Editor’s Note: One of the many nonprofit environmental organizations that are making a difference in our region is the Hubbs-SeaWorld Research Institute, which is dedicated to the conservation of marine life to ensure a healthier planet. As part of our Environmental Champions initiative, we are pleased support the Institute’s its Seabass in the Classroom educational outreach program.
Read the Voice of San Diego Partner Voices article below to learn how the Seabass in the Classroom program engages students in local grade schools to learn about fish husbandry, ocean stewardship, and the importance of water quality for animal, plant and human health.
Hubbs-SeaWorld Research Institute Stewards Human and Marine Life
By Annelise Jolley
Covering two-thirds of our planet, the ocean can be mistaken for an inexhaustible resource. But a rapidly-growing human population means a proportional increase in our use of oceans for food, jobs, recreation, and transportation. Our planet’s oceans require stewardship in order to thrive.
Hubbs-SeaWorld Research Institute exists to conserve San Diego’s local waters, as well as to promote a symbiotic relationship between human and marine life.
“A lot of people think anything humans do in the oceans is negative,” says Don Kent. “[But] sometimes these interactions are actually quite beneficial.”
Kent sees examples of beneficial interactions on a daily basis through his work as CEO of San Diego’s Hubbs-SeaWorld Research Institute. While it’s true that humans have a history of disrupting the ocean’s health—from overfishing to entangling marine mammals—we also have the ability to support thriving waters.
Since 1963, Hubbs-SeaWorld Research Institute has conserved and renewed marine life to support both human and animal populations. The Institute’s local team of world-class scientists conduct research here in San Diego and around the world to better understand how human activities impact marine mammals and their environments. The Institute neighbors SeaWorld Park, making it something of a scientist’s dream with ready access to animals like killer whales, dolphins, sea turtles and penguins.

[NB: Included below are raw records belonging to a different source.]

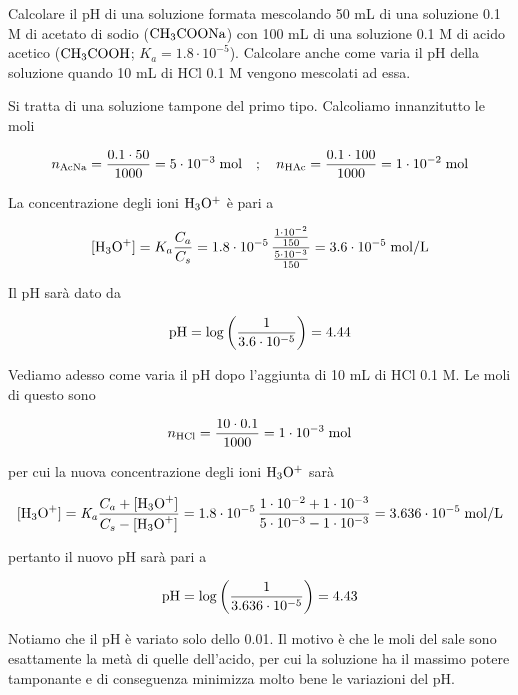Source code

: \newpage

\begin{esercizio}
    Calcolare il pH di una soluzione formata mescolando 50 mL di una soluzione 0.1 M di acetato di sodio ($\rm CH_3COONa$) con 100 mL di una soluzione 0.1 M di acido acetico ($\rm CH_3COOH$; $K_a=1.8 \cdot 10^{-5}$). Calcolare anche come varia il pH della soluzione quando 10 mL di HCl 0.1 M vengono mescolati ad essa.
\end{esercizio}
\begin{soluzione}
    Si tratta di una soluzione tampone del primo tipo. Calcoliamo innanzitutto le moli

$$n_{\rm AcNa}=\frac{0.1 \cdot 50}{1000}= 5 \cdot 10^{-3} \; \text{mol}
\quad;\quad
n_{\rm HAc}=\frac{0.1 \cdot 100}{1000}=1 \cdot 10^{-2} \; \rm mol$$

La concentrazione degli ioni $\rm H_3O^+$ è pari a

$$[\text{H}_3\text{O}^+]=K_a\frac{C_a}{C_s}
=1.8 \cdot 10^{-5}\,\frac{\frac{1 \cdot 10^{-2}}{150}}{\frac{5 \cdot 10^{-3}}{150}}=3.6 \cdot 10^{-5} \; \rm mol/L$$

Il pH sarà dato da

$$\rm pH=\log{\left(\frac{1}{3.6 \cdot 10^{-5}}\right)}=4.44$$

Vediamo adesso come varia il pH dopo l'aggiunta di 10 mL di HCl 0.1 M. Le moli di questo sono

$$n_{\rm HCl}=\frac{10 \cdot 0.1}{1000}=1 \cdot 10^{-3} \; \rm mol$$

per cui la nuova concentrazione degli ioni $\rm H_3O^+$ sarà

$${[\text{H}_3\text{O}^+]}=\textit{K}_\textit{a} \frac{C_a + \rm{[\text{H}_3\text{O}^+]}}{C_s - \rm{[\text{H}_3\text{O}^+]}}
=1.8 \cdot 10^{-5} \, \frac{1 \cdot 10^{-2} + 1 \cdot 10^{-3}}{5 \cdot 10^{-3} - 1 \cdot 10^{-3}}
=3.636 \cdot 10^{-5} \; \rm mol/L$$

pertanto il nuovo pH sarà pari a

$$\rm pH=\log{\left(\frac{1}{3.636 \cdot 10^{-5}}\right)}=4.43$$

Notiamo che il pH è variato solo dello 0.01. Il motivo è che le moli del sale sono esattamente la metà di quelle dell'acido, per cui la soluzione ha il massimo potere tamponante e di conseguenza minimizza molto bene le variazioni del pH.
\end{soluzione}

\newpage

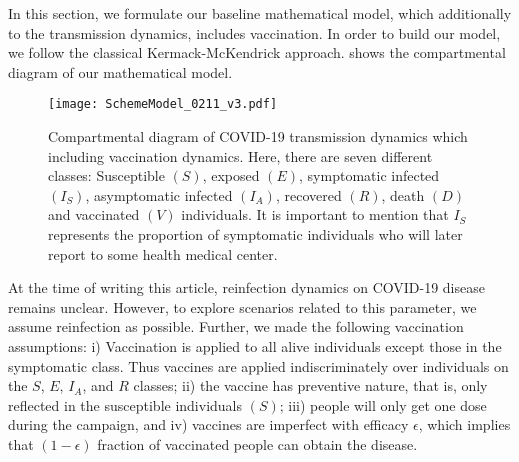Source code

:\label{Sec:MathematicalModelFormulation}
     In this section, we formulate our baseline
mathematical model, which additionally to
the transmission dynamics, includes
vaccination. In order to build our model, we
follow the classical Kermack-McKendrick
approach.  shows the
compartmental diagram of our mathematical
model.
\begin{figure}[h!]
    \centering
    \texttt{[image: SchemeModel\_0211\_v3.pdf]}
    \caption{
        Compartmental diagram of COVID-19 transmission dynamics
        which
        including vaccination dynamics. Here, there are seven
        different
        classes:
            Susceptible $(S)$, exposed $(E)$,
            symptomatic infected $(I_S)$,
            asymptomatic infected $(I_A)$, recovered
            $(R)$, death $(D)$ and vaccinated $(V)$
            individuals.
        It is important to mention that $I_{S}$ represents the
        proportion of
        symptomatic individuals who will later report to some
        health medical
        center.
    }
    \label{Fig:SchemeModel}
\end{figure}

    At the time of writing this article, reinfection dynamics on
    COVID-19
disease remains unclear. However, to explore scenarios related to
this
parameter, we assume reinfection as possible. Further,
we made the following vaccination assumptions:
i) Vaccination is applied to all alive individuals except those in
the
symptomatic class. Thus vaccines are applied indiscriminately over
individuals
on the $S$, $E$, $I_A$, and $R$ classes;
ii) the vaccine has preventive nature, that is, only reflected in
the
susceptible individuals $(S)$;
iii) people will only get one dose during the campaign, and
iv) vaccines are imperfect with efficacy $\epsilon$, which implies
that
$(1 - \epsilon)$ fraction of vaccinated people can obtain the
disease.

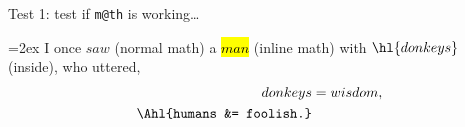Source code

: \documentclass{article}
\begin{document}
Test 1: test if \verb|m@th| is working\ldots

\mathsurround=2ex
I once $saw$ (normal math) a \hl{$man$} (inline math) with $\hl{donkeys}$
(inside), who uttered,
\begin{align*}
  donkeys &= wisdom, \\
  \Ahl{humans &= foolish.}
\end{align*}
\end{document}
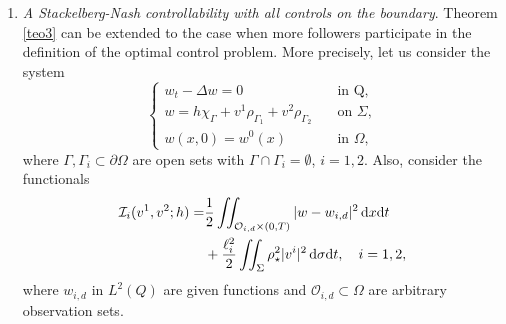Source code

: \documentclass{aims}
\theoremstyle{definition}
\def\cbd{\Gamma}
\def\dx{\,\textnormal{d}x}
\def\dt{\textnormal{d}t}
\def\d{\,\textnormal{d}}
\begin{document}
\begin{enumerate}
\item \textit{A Stackelberg-Nash controllability with all controls on the boundary}. Theorem \ref{teo3} can be extended to the case when more followers participate in the definition of the optimal control problem. More precisely, let us consider the system
%
\begin{equation}\label{sys_sec3}
\begin{cases}
w_t-\Delta w=0 & \quad \text{in Q}, \\
w=h\chi_{\cbd}+ v^1\rho_{\Gamma_1}+v^2\rho_{\Gamma_2}&\quad \text{on } \Sigma, \\
w(x,0)=w^0(x) &\quad \text{in } \Omega,
\end{cases}
\end{equation}
% 
where $\Gamma,\Gamma_i\subset \partial \Omega$ are open sets with $\Gamma\cap\Gamma_i=\emptyset$, $i=1,2$. Also, consider the functionals
%
\begin{equation}\label{func_nash}
\begin{split}
\mathcal I_i(v^1,v^2;h)=&\frac{1}{2}\iint_{\mathcal O_{i,d}\times(0,T)}|w-w_{i,d}|^2\dx\dt\\
&+\frac{\ell_i^2}{2}\iint_{\Sigma}\rho_\star^2|v^{i}|^2\d\sigma\dt, \quad i=1,2,
\end{split}
\end{equation}
%
where $w_{i,d}$ in $L^2(Q)$ are given functions and $\mathcal{O}_{i,d}\subset \Omega$ are arbitrary observation sets.


\end{enumerate}
\end{document}
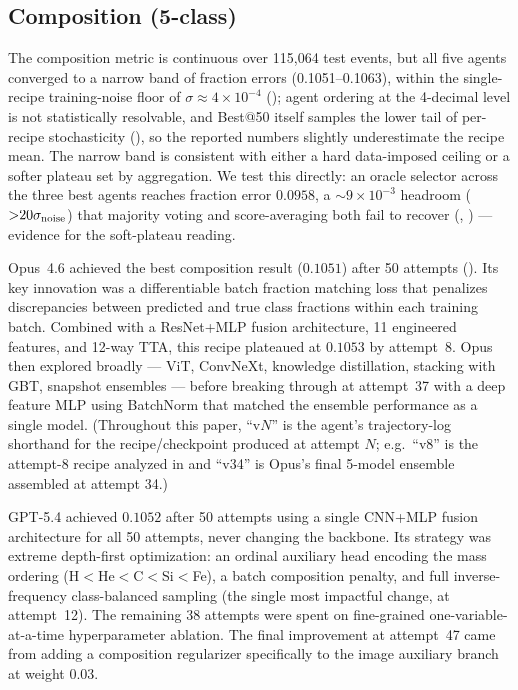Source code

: \documentclass[universe,article,submit,pdftex,oneauthor]{Definitions/mdpi}
\begin{document}
\subsection{Composition (5-class)}

The composition metric is continuous over 115{,}064 test events, but all five agents converged to a narrow band of fraction errors (0.1051--0.1063), within the single-recipe training-noise floor of $\sigma \approx 4 \times 10^{-4}$ (); agent ordering at the 4-decimal level is not statistically resolvable, and Best@50 itself samples the lower tail of per-recipe stochasticity (), so the reported numbers slightly underestimate the recipe mean. The narrow band is consistent with either a hard data-imposed ceiling or a softer plateau set by aggregation. We test this directly: an oracle selector across the three best agents reaches fraction error $0.0958$, a ${\sim}9 \times 10^{-3}$ headroom (${>}20\sigma_{\rm noise}$) that majority voting and score-averaging both fail to recover (, ) --- evidence for the soft-plateau reading.

Opus~4.6 achieved the best composition result ($0.1051$) after 50 attempts (). Its key innovation was a differentiable batch fraction matching loss that penalizes discrepancies between predicted and true class fractions within each training batch. Combined with a ResNet+MLP fusion architecture, 11 engineered features, and 12-way TTA, this recipe plateaued at $0.1053$ by attempt~8. Opus then explored broadly --- ViT, ConvNeXt, knowledge distillation, stacking with GBT, snapshot ensembles --- before breaking through at attempt~37 with a deep feature MLP using BatchNorm that matched the ensemble performance as a single model. (Throughout this paper, ``v$N$'' is the agent's trajectory-log shorthand for the recipe/checkpoint produced at attempt $N$; e.g.\ ``v8'' is the attempt-8 recipe analyzed in  and ``v34'' is Opus's final 5-model ensemble assembled at attempt 34.)

GPT-5.4 achieved $0.1052$ after 50 attempts using a single CNN+MLP fusion architecture for all 50 attempts, never changing the backbone. Its strategy was extreme depth-first optimization: an ordinal auxiliary head encoding the mass ordering (H$<$He$<$C$<$Si$<$Fe), a batch composition penalty, and full inverse-frequency class-balanced sampling (the single most impactful change, at attempt~12). The remaining 38 attempts were spent on fine-grained one-variable-at-a-time hyperparameter ablation. The final improvement at attempt~47 came from adding a composition regularizer specifically to the image auxiliary branch at weight 0.03.
\end{document}
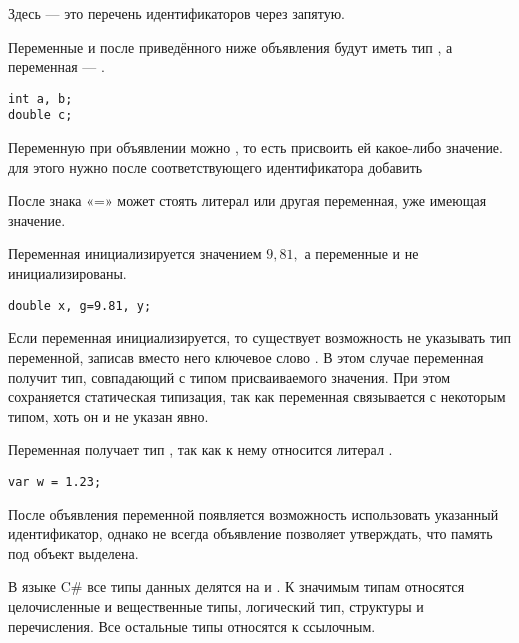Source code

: Здесь  — это перечень
идентификаторов через запятую.

\begin{example}
  Переменные  и  после приведённого ниже
  объявления будут иметь тип , а переменная  —
  .
\begin{lstlisting}
int a, b;
double c;
\end{lstlisting}
\end{example}

Переменную при объявлении можно
, то есть присвоить ей
какое-либо значение. для этого нужно после соответствующего
идентификатора добавить

\begin{center}
  \Lst{= }
\par\end{center}

После знака «=» может стоять литерал или другая переменная, уже имеющая
значение.

\begin{example}
  Переменная  инициализируется значением $9{,}81,$ а
  переменные  и  не инициализированы.

\begin{lstlisting}
double x, g=9.81, y;
\end{lstlisting}
\end{example}

Если переменная инициализируется, то существует возможность не
указывать тип переменной, записав вместо него ключевое слово
. В этом случае переменная получит тип, совпадающий с
типом присваиваемого значения. При этом сохраняется статическая
типизация, так как переменная связывается с некоторым типом, хоть он и
не указан явно.

\begin{example}
Переменная  получает тип , так как к нему
относится литерал .

\begin{lstlisting}
var w = 1.23;
\end{lstlisting}
\end{example}

После объявления переменной появляется возможность использовать
указанный идентификатор, однако не всегда объявление позволяет
утверждать, что память под объект выделена.

В языке C\# все типы данных делятся на  и .
К значимым типам относятся целочисленные и вещественные типы,
логический тип, структуры и перечисления. Все остальные типы относятся
к ссылочным.

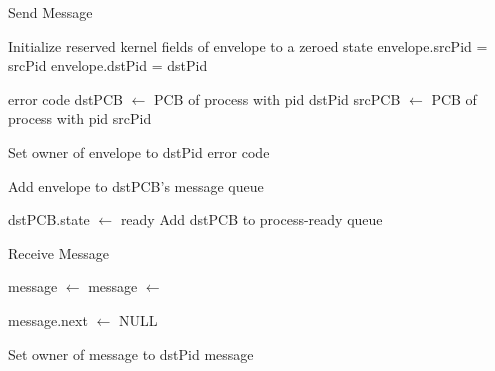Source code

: \documentclass[12pt]{report}
\begin{document}
\begin{algorithm}
    \caption{Send Message}
    \label{code:send_message}
    \begin{algorithmic}[1]
            \State Initialize reserved kernel fields of envelope to a zeroed state
            \State envelope.srcPid = srcPid
            \State envelope.dstPid = dstPid

                \State \Return error code
            \EndIf
            \State dstPCB $\gets$ PCB of process with pid dstPid
            \State srcPCB $\gets$ PCB of process with pid srcPid

                \State Set owner of envelope to dstPid
            \Else
                \State \Return error code
            \EndIf

            \State Add envelope to dstPCB's message queue

             
                \State dstPCB.state $\gets$ ready
                \State Add dstPCB to process-ready queue
                    \State {} 
                \EndIf
            \EndIf
        \EndFunction
    \end{algorithmic}
\end{algorithm}

\begin{algorithm}
    \caption{Receive Message}
    \label{code:receive_message}
    \begin{algorithmic}[1]
            \State message $\gets$ 
             
                \State {} 
                \State message $\gets$ 
            \EndWhile

            \State {}

            \State message.next $\gets$ NULL

            \State Set owner of message to dstPid
            \State \Return message
        \EndFunction
    \end{algorithmic}
\end{algorithm}
\end{document}
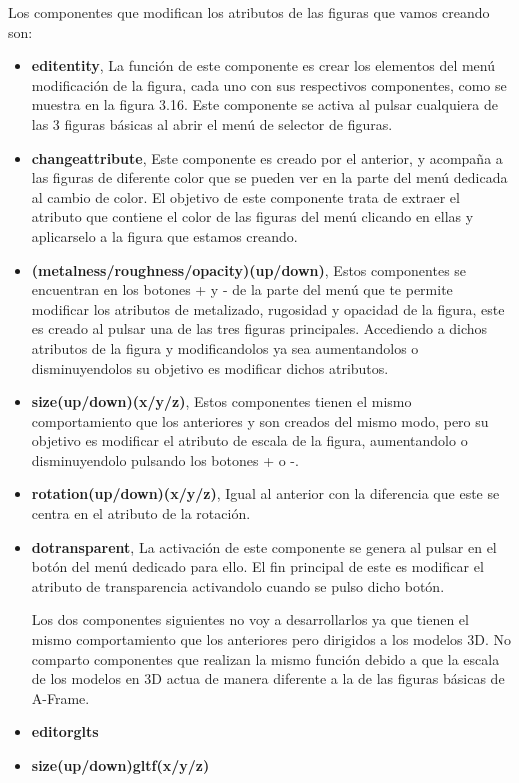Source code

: \documentclass[a4paper, 12pt]{book}
\begin{document}
Los componentes que modifican los atributos de las figuras que vamos creando son:
\begin{itemize}
    \item \textbf{editentity}, La función de este componente es crear los elementos del menú modificación de la figura, cada uno con sus respectivos componentes, como se muestra en la figura 3.16. Este componente se activa al pulsar cualquiera de las 3 figuras básicas al abrir el menú de selector de figuras. 
    
    \item \textbf{changeattribute}, Este componente es creado por el anterior, y acompaña a las figuras de diferente color que se pueden ver en la parte del menú dedicada al cambio de color. El objetivo de este componente trata de extraer el atributo que contiene el color de las figuras del menú clicando en ellas y aplicarselo a la figura que estamos creando. 
    
    \item \textbf{(metalness/roughness/opacity)(up/down)}, Estos componentes se encuentran en los botones + y - de la parte del menú que te permite modificar los atributos de metalizado, rugosidad y opacidad de la figura, este es creado al pulsar una de las tres figuras principales. Accediendo a dichos atributos de la figura y modificandolos ya sea aumentandolos o disminuyendolos su objetivo es modificar dichos atributos.
    
    \item \textbf{size(up/down)(x/y/z)}, Estos componentes tienen el mismo comportamiento que los anteriores y son creados del mismo modo, pero su objetivo es modificar el atributo de escala de la figura, aumentandolo o disminuyendolo pulsando los botones + o -.
    
    \item \textbf{rotation(up/down)(x/y/z)}, Igual al anterior con la diferencia que este se centra en el atributo de la rotación.
    
    \item \textbf{dotransparent}, La activación de este componente se genera al pulsar en el botón del menú dedicado para ello. El fin principal de este es modificar el atributo de transparencia  activandolo cuando se pulso dicho botón.
    
    Los dos componentes siguientes no voy a desarrollarlos ya que tienen el mismo comportamiento que los anteriores pero dirigidos a los modelos 3D. No comparto componentes que realizan la mismo función debido a que la escala de los modelos en 3D actua de manera diferente a la de las figuras básicas de A-Frame.
    \item \textbf{editorglts}
    \item \textbf{size(up/down)gltf(x/y/z)}
\end{itemize}
\end{document}
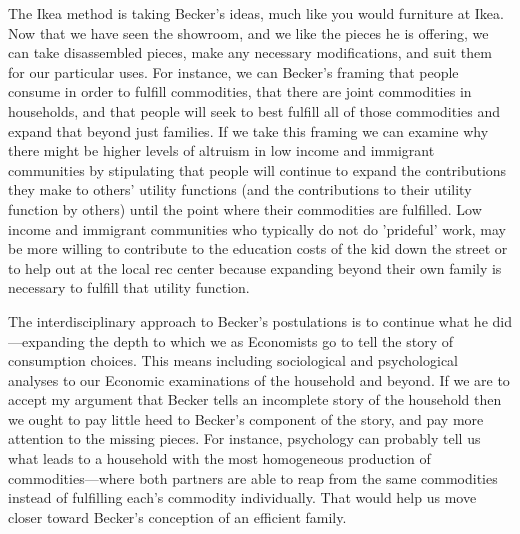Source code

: \documentclass{article}
\begin{document}
The Ikea method is taking Becker's ideas, much like you would furniture at Ikea. Now that we have seen the showroom, and we like the pieces he is offering, we can take disassembled pieces, make any necessary modifications, and suit them for our particular uses. For instance, we can Becker's framing that people consume in order to fulfill commodities, that there are joint commodities in households, and that people will seek to best fulfill all of those commodities and expand that beyond just families. If we take this framing we can examine why there might be higher levels of altruism in low income and immigrant communities by stipulating that people will continue to expand the contributions they make to others' utility functions (and the contributions to their utility function by others) until the point where their commodities are fulfilled. Low income and immigrant communities who typically do not do 'prideful' work, may be more willing to contribute to the education costs of the kid down the street or to help out at the local rec center because expanding beyond their own family is necessary to fulfill that utility function.

The interdisciplinary approach to Becker's postulations is to continue what he did—expanding the depth to which we as Economists go to tell the story of consumption choices. This means including sociological and psychological analyses to our Economic examinations of the household and beyond. If we are to accept my argument that Becker tells an incomplete story of the household then we ought to pay little heed to Becker's component of the story, and pay more attention to the missing pieces. For instance, psychology can probably tell us what leads to a household with the most homogeneous production of commodities—where both partners are able to reap from the same commodities instead of fulfilling each's commodity individually. That would help us move closer toward Becker's conception of an efficient family. 
\end{document}
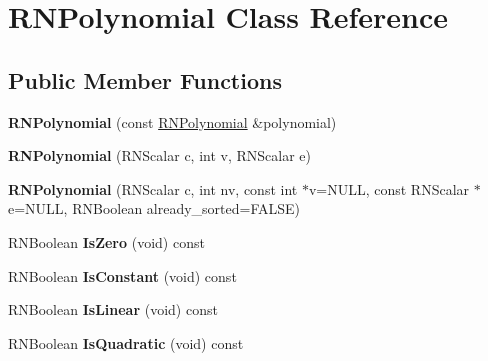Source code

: \hypertarget{class_r_n_polynomial}{}\section{R\+N\+Polynomial Class Reference}
\label{class_r_n_polynomial}
\subsection*{Public Member Functions}
\begin{DoxyCompactItemize}
\item 
{\bfseries R\+N\+Polynomial} (const \hyperlink{class_r_n_polynomial}{R\+N\+Polynomial} \&polynomial)\hypertarget{class_r_n_polynomial_a734538cfdf84a28b083e3a18b1d7bd55}{}\label{class_r_n_polynomial_a734538cfdf84a28b083e3a18b1d7bd55}

\item 
{\bfseries R\+N\+Polynomial} (R\+N\+Scalar c, int v, R\+N\+Scalar e)\hypertarget{class_r_n_polynomial_a0d0715c10a1b6e248c92e697b86b9e6f}{}\label{class_r_n_polynomial_a0d0715c10a1b6e248c92e697b86b9e6f}

\item 
{\bfseries R\+N\+Polynomial} (R\+N\+Scalar c, int nv, const int $\ast$v=N\+U\+LL, const R\+N\+Scalar $\ast$e=N\+U\+LL, R\+N\+Boolean already\+\_\+sorted=F\+A\+L\+SE)\hypertarget{class_r_n_polynomial_a14fc912dcf9fa6a4fd28ff998420d280}{}\label{class_r_n_polynomial_a14fc912dcf9fa6a4fd28ff998420d280}

\item 
R\+N\+Boolean {\bfseries Is\+Zero} (void) const \hypertarget{class_r_n_polynomial_aadc89190ef27ab427aaaa3cef57cd89c}{}\label{class_r_n_polynomial_aadc89190ef27ab427aaaa3cef57cd89c}

\item 
R\+N\+Boolean {\bfseries Is\+Constant} (void) const \hypertarget{class_r_n_polynomial_ad5c7d4ddd1ceb0753f846c0cab03ff7e}{}\label{class_r_n_polynomial_ad5c7d4ddd1ceb0753f846c0cab03ff7e}

\item 
R\+N\+Boolean {\bfseries Is\+Linear} (void) const \hypertarget{class_r_n_polynomial_abed9e36d70024074207c8fe5195e2073}{}\label{class_r_n_polynomial_abed9e36d70024074207c8fe5195e2073}

\item 
R\+N\+Boolean {\bfseries Is\+Quadratic} (void) const \hypertarget{class_r_n_polynomial_ab7c0bd3438eafb1cd592674040bdad8a}{}\label{class_r_n_polynomial_ab7c0bd3438eafb1cd592674040bdad8a}


\end{DoxyCompactItemize}
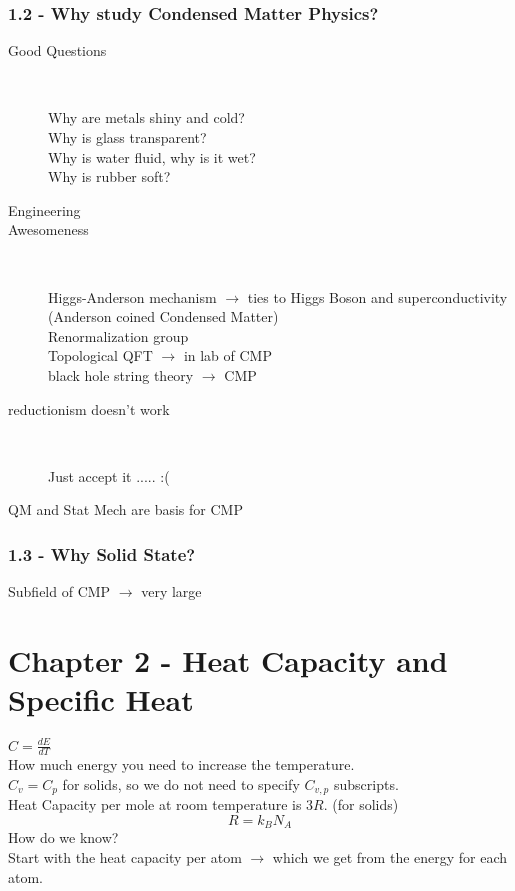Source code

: \documentclass[english, 11pt]{article}
\begin{document}
			\subsubsection{1.2 - Why study Condensed Matter Physics?}
				\begin{description}
					\item[Good Questions] \

						Why are metals shiny and cold? \\
						Why is glass transparent? \\
						Why is water fluid, why is it wet? \\
						Why is rubber soft?\\
					\item[Engineering] 
		
					\item[Awesomeness] \

						Higgs-Anderson mechanism $\rightarrow$ ties to Higgs Boson and superconductivity (Anderson coined Condensed Matter) \\
						Renormalization group \\
						Topological QFT $\rightarrow$ in lab of CMP \\
						black hole string theory $\rightarrow$ CMP
					\item[reductionism doesn't work] \

						Just accept it ..... :(
					\item[QM and Stat Mech are basis for CMP] 
				\end{description}
				
			\subsubsection{1.3 - Why Solid State?}
				Subfield of CMP $\rightarrow$ very large
	
		\pagebreak

		\section{Chapter 2 - Heat Capacity and Specific Heat} 

		$C = \frac{dE}{dT}$ \\
		How much energy you need to increase the temperature.\\
		$C_v = C_p$ for solids, so we do not need to specify $C_{v,p}$ subscripts.\\
		Heat Capacity per mole at room temperature is $3R$. (for solids) \\
		\begin{equation*}
			R = k_B N_A
		\end{equation*}
		How do we know? \\
		Start with the heat capacity per atom $\rightarrow$ which we get from the energy for each atom. \\
		
\end{document}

This proximity to wildlife allows Institute scientists to perform research that would otherwise be nearly impossible, such as testing the hearing of killer whales. By discovering what frequencies killer whales can hear, the Institute was able to educate Alaskan fishermen who had been plagued by whales devouring their catch. Fishermen stopped advertising their presence to nearby orcas by quieting their boats, and fed their communities instead. This breakthrough also encouraged the whales to maintain natural hunting behaviors.
“The more we understand about animals’ ecology, behavior and physiology, the more we can do to protect them in the wild,” says Kent. “We approach these things without a front-end bias and try to find the best solution—letting humans and animals share the environment together in a way that’s beneficial to both.”
Locally, this means addressing the declining population of white seabass. The Institute’s mission to “return to the sea some measure of the benefits derived from it” plays out literally through the Ocean Resources Enhancement and Hatchery Program, which returns seabass into San Diego’s waters. In a 22,000 square-foot hatchery in Carlsbad, Hubbs-SeaWorld Research Institute has reared and released over two million juvenile seabass for regional commercial and recreational fisheries benefit. Kent calls the facility, built on lagoon property donated by San Diego Gas & Electric, “a model hatchery.” He adds, “It’s something we’ve shown to thousands of people over the years, [teaching] them how to grow seafood to replenish wild stocks.”
As an extension of the marine hatchery program, southern California grade schools participate in the Seabass in the Classroom program. Made possible with support from San Diego Gas & Electric, Seabass in the Classroom exposes approximately 1,000 students each school year to fish husbandry, water quality, and ocean stewardship. Students raise juvenile white seabass before releasing them into local waters. Through the curriculum, students learn to sustain natural resources, gain personal ownership in the health of their coastal ecosystem, and discover the importance of water quality for animal, plant, and human health.
The program is designed to raise up a new generation of marine scientists who will steward San Diego’s marine ecosystems. These young scientists are formed not by reading textbooks about fish and local ecology, but rather by being immersed in the hands-on scientific inquiry of laboratory activities, field research, data collection and analysis necessary for actually raising white seabass for release into the wild. “If you really want to affect the future, we ought to be working with the people who are the future, and those are the kids,” Kent says. In a time when budget cuts mean fewer field trips and out-of-classroom learning opportunities, Seabass in the Classroom brings the ocean to students.
“Growing up in San Diego and having [scientific] education opportunities resulted in me and my colleagues at the Institute having an interest in marine science,” says Kent. “If we can get one or two kids in the class to go into marine science as a result of the Seabass program, then I think that’s really neat.”